The Micro Persuader On Twitter-like Applications

“If Web 2.0 is like golf, then a blog is a nine iron, while a micro-blog is a putter. It’s all still golf, but bloggers are starting to mix it up, and the course is changing.” -Steve Rubel in Ad Age

About David Burn

Co-founder and editor of AdPulp. I wrote my first ad for a political candidate when I was 17 years old. She won her race and I felt the seductive power of advertising for the first time. I worked for seven agencies in five states before launching my own practice in 2009. Today, I am head of brand strategy and creative at Bonehook in Portland, Oregon.


  1. As I’ve noted time and again, things like Twitter are wonderful tools for teenagers and 20somethings for whom social life is paramount and who actually want to hear that their friends are on their way to the beach.
    I suspect anyone outside that demographic would consider constant Twittering to be a major bother.

  2. Rubel is way outside that demo. As am I.
    Twitter is brand new. People are still figuring out how best to use it.
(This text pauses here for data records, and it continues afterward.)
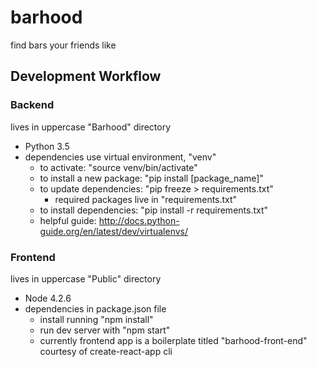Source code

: # barhood

find bars your friends like


## Development Workflow

### Backend
lives in uppercase "Barhood" directory
* Python 3.5
* dependencies use virtual environment, "venv"
    * to activate: "source venv/bin/activate"
    * to install a new package: "pip install [package_name]"
    * to update dependencies: "pip freeze > requirements.txt"
        * required packages live in "requirements.txt"
    * to install dependencies: "pip install -r requirements.txt"
    * helpful guide: http://docs.python-guide.org/en/latest/dev/virtualenvs/

### Frontend
lives in uppercase "Public" directory
* Node 4.2.6
* dependencies in package.json file
    * install running "npm install"
    * run dev server with "npm start"
    * currently frontend app is a boilerplate titled "barhood-front-end" courtesy of create-react-app cli

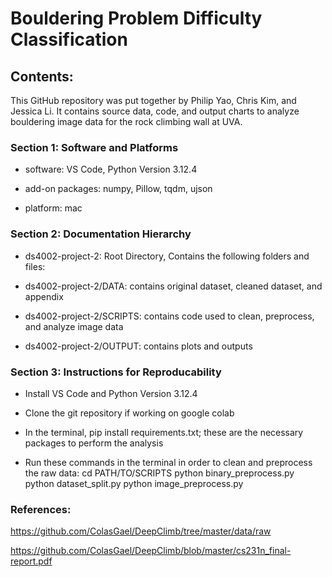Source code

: # Bouldering Problem Difficulty Classification


## Contents:

This GitHub repository was put together by Philip Yao, Chris Kim, and Jessica Li. It contains source data, code, and output charts to analyze bouldering image data for the rock climbing wall at UVA.

### Section 1: Software and Platforms

- software: VS Code, Python Version 3.12.4

- add-on packages: numpy, Pillow, tqdm, ujson

- platform: mac
  

### Section 2: Documentation Hierarchy

- ds4002-project-2: Root Directory, Contains the following folders and files:

- ds4002-project-2/DATA: 
contains original dataset, cleaned dataset, and appendix

- ds4002-project-2/SCRIPTS: 
contains code used to clean, preprocess, and analyze image data

- ds4002-project-2/OUTPUT: 
contains plots and outputs

### Section 3: Instructions for Reproducability

- Install VS Code and Python Version 3.12.4

- Clone the git repository if working on google colab

- In the terminal, pip install requirements.txt; these are the necessary packages to perform the analysis

- Run these commands in the terminal in order to clean and preprocess the raw data:
cd PATH/TO/SCRIPTS
python binary_preprocess.py
python dataset_split.py
python image_preprocess.py

### References:

https://github.com/ColasGael/DeepClimb/tree/master/data/raw 

https://github.com/ColasGael/DeepClimb/blob/master/cs231n_final-report.pdf

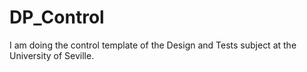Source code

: # DP_Control
I am doing the control template of the Design and Tests subject at the University of Seville.
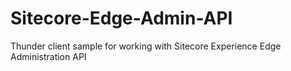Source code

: # Sitecore-Edge-Admin-API
Thunder client sample for working with Sitecore Experience Edge Administration API
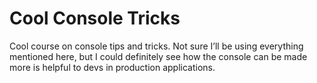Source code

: # Cool Console Tricks
Cool course on console tips and tricks. Not sure I’ll be using everything mentioned here, but I could definitely see how the console can be made more is helpful to devs in production applications.
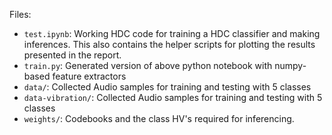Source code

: Files:
- `test.ipynb`: Working HDC code for training a HDC classifier and making inferences. This also contains the helper scripts for plotting the results presented in the report.
- `train.py`: Generated version of above python notebook with numpy-based feature extractors
- `data/`: Collected Audio samples for training and testing with 5 classes
- `data-vibration/`: Collected Audio samples for training and testing with 5 classes
- `weights/`: Codebooks and the class HV's required for inferencing.
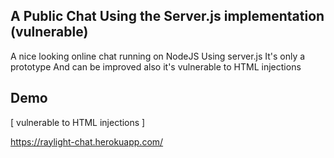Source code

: 
## A Public Chat Using the Server.js implementation (vulnerable)

A nice looking online chat running on NodeJS Using server.js It's only a prototype And can be improved also it's vulnerable to HTML injections


## Demo
[ vulnerable to HTML injections ] 

 https://raylight-chat.herokuapp.com/
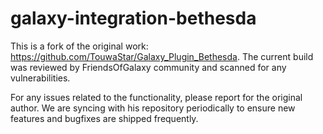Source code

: # galaxy-integration-bethesda



This is a fork of the original work: https://github.com/TouwaStar/Galaxy_Plugin_Bethesda. The current build was reviewed by FriendsOfGalaxy community and scanned for any vulnerabilities.

For any issues related to the functionality, please report for the original author. We are syncing with his repository periodically to ensure new features and bugfixes are shipped frequently.
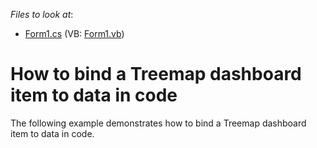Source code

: <!-- default file list -->
*Files to look at*:

* [Form1.cs](./CS/DashboardViewer_Treemap/Form1.cs) (VB: [Form1.vb](./VB/DashboardViewer_Treemap/Form1.vb))
<!-- default file list end -->
# How to bind a Treemap dashboard item to data in code


The following example demonstrates how to bind a Treemap dashboard item to data in code.

<br/>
The idea itself though—mobile-enabled microblogging—is pretty big, IMO.

  3. I think he’s sensing that there’s something in the wind, but his three conclusions seem off.
    1. “The demands on our time — be they work, family, passions — are growing. Brevity rules.”
    No, targeting rules. People will pay lots of attention to things that are meaningful to them and engage their personal interests. Once you have their interest, you actually sustain it by offering more content, not less.
    2. “Second, there’s the proliferation of mobile devices, which, through text messaging, encourage people to publish more often but in a far shorter format.”
    …except that every mobile device is straining hard to offer a more desktop-like web experience. For good or ill, the desktop web browser is the reference standard for online information delivery. WAP failed; check out the iPhone or the new Nokias to see the future.
    3. “…we have social networking, which makes it easier for us to tune into “signals,” i.e., people and topics we care about, and block out noise. Content you truly care about finds you.”
    Well, two flaws here. First, “social networking” is suddenly a hugely broad category. You have game spaces, Twitter, Second Life, Facebook, group blogging,, each serving slightly different audiences with their own unique preferences for content and presentation. Saying “social networking” is like saying “cars” and expecting everyone to picture the same Mercedes C350 you have in your head. This is sloppy thinking, and it undermines planning an effective messaging strategy.
    Second, tuning into your preferred content in an increasingly fractured online universe is getting harder, not easier. People will be placing more attention on search engines long before they finally land in a social network. They’re still searching; nothing is “finding them,” and they could wind up anywhere. Better to catch them at the gate than try and figure out where they went once they got inside.

  4. Sorry David. I enjoy reading your blog and some others, but it would bug the crap out of me to have little updates all day long.
    There will be some use found for microblogging, but Twitter ain’t it.
    You and Rubel are the exceptions, not the rules.

  5. It may just be a lot simpler, Rob.
    We call it Your Brand Is Not My Friend™ and the basic theory is that there are places you just don’t want to be advertised to.
    Marketing efforts on most “social networking” arenas winds up being the digital equivalent of those telemarketing calls you get during dinner. And you know, even when they’re for a good cause, your still pissed that they interrupted your dinner.